O doskonałych mowcach

Z Wikiźródeł, wolnej biblioteki
<<< Dane tekstu >>>
Autor Cyceron
Tytuł O doskonałych mowcach
Pochodzenie Dzieła M. T. Cycerona: Tom VI
Wydawca Biblioteka Kórnicka
Data wyd. 1873
Miejsce wyd. Poznań
Tłumacz Erazm Rykaczewski
Tytuł orygin. De optimo genere oratorum
Inne Pobierz jako: EPUB  • PDF  • MOBI 
Indeks stron



MARKA TULLIUSZA
CYCERONA
O DOSKONAŁYCH MOWCACH.


O DOSKONAŁYCH MOWCACH.[1]

I. Mówią że wymowa, równie jak poezya, ma swoje rodzaje. Jestto błędem; poezya tylko jest wieloraka: tragedya, komedya, epopea, oda i dytyramb, więcej u nas uprawiany[2], są to zupełnie różne od siebie rodzaje. Komiczność nie uchodzi w tragedyi, tragiczność w komedyi jest szpetną wadą; inne także rodzaje poezyi mają właściwy sobie język, i jakby ton głosu łatwy znawcom do rozpoznania. Ale ktoby upatrywał w wymowie kilka rodzajów, dla tego że u jednych mówców jest większa wzniosłość, moc, okwitość, u drugich większa prostota, zwięzłość, subtelność, u innych jakby pośrednie między temi zalety, wiele powiedziałby o ludziach, mało o sztuce. W sztuce bowiem szukamy co jest najlepszego, o ludziach mówiąc, wskazujemy ich przymioty. Może, kto zechce, nazwać Enniusza wielkim poetą epicznym, podnieść Pakuwiusza do rzędu znakomitych tragików, naznaczyć nawet Cecyliuszowi pierwsze między pisarzami komedyi miejsce; ale nie dzielę wymowy na rodzaje, bo doskonałości szukam. Jedna zaś tylko jest doskonałość, a którzy do niej nie dochodzą, nie rodzajem się różnią, jak Terencyusz od Attiusza, ale nierównością w tym samym rodzaju. Ten jest doskonałym mówca, którego mowa naucza, podoba się, wzrusza. Powinnością jest nauczać, chlubą podobać się, koniecznością wzruszyć. Że w tem jedni mówcy są mocniejsi od drugich, zgadzam się na to; ale jestto różnica w stopniu, nie w rodzaju. Doskonałość jest jedna, a do niej to się najwięcej zbliża, co jest do niej najpodobniejsze; zkąd jasno się okazuje, że to jest najgorsze, co do doskonałości jest najmniej podobne.

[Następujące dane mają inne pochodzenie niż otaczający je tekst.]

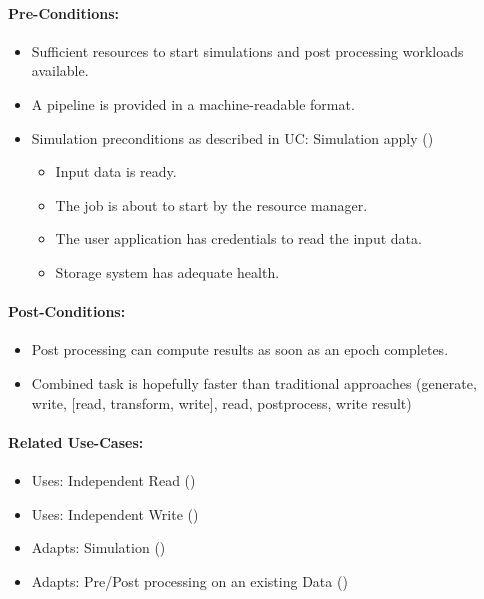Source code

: \paragraph{Pre-Conditions:}
\begin{itemize}
	\item Sufficient resources to start simulations and post processing workloads available.
	\item A pipeline is provided in a machine-readable format.
	\item Simulation preconditions as described in UC: Simulation apply ()
	\begin{itemize}
		\item Input data is ready.
		\item The job is about to start by the resource manager.
		\item The user application has credentials to read the input data.
		\item Storage system has adequate health.
	\end{itemize}

\end{itemize}


\paragraph{Post-Conditions:}
\begin{itemize}
	\item Post processing can compute results as soon as an epoch completes.
	\item Combined task is hopefully faster than traditional approaches (generate, write, [read, transform, write], read, postprocess, write result)
\end{itemize}


\paragraph{Related Use-Cases:}
\begin{itemize}
	\item Uses: Independent Read ()
	\item Uses: Independent Write ()
	\item Adapts: Simulation ()
	\item Adapts: Pre/Post processing on an existing Data ()
\end{itemize}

II. Bo, ponieważ wymowa składa się z słów i z myśli, powinniśmy naprzód starać się o czyste i poprawne wysłowienie, potem o piękność właściwych i przenośnych wyrażeń. Między właściwemi wybierać mamy najstosowniejsze, przenośnych skromnie używać, idąc za podobieństwem. Tyle zaś jest rodzajów myśli, ile zalet mówcy wskazaliśmy: nauczanie wymaga przekonywających, podobanie się przyjemnych, wzruszenie przenikających myśli. Jest także pewne wyrazów uszykowanie, dwa skutki sprawujące, słodycz i harmonią; myśli podobnież mają swój układ i porządek zdolny przekonać. Gruntem tego wszystkiego jest, jak w budynkach, pamięć, światłem akcya. Doskonały mowca ma te przymioty połączone w najwyższym stopniu, mierny w pośrednim, zły w najniższym stopniu. Wszystkich atoli nazywamy mowcami, równie jak złych malarzów zowiemy malarzami, a różnica między nimi nie w rodzaju, ale w zdolnościach zachodzi. Niema mówcy, któryby nie chciał być Demostenesowi podobnym; ale Menander nie życzył sobie być podobnym Homerowi; jego rodzaj był różny. Nie tak się rzecz ma z mowcami; albo jeżeli jeden dążąc do wspaniałości unika prostoty, drugi przeciwnie woli być bystrym niżeli ozdobnym, taki jest może znośnym w swoim rodzaju, ale pewnie nie najlepszym, bo doskonałość ma wszystkie zalety.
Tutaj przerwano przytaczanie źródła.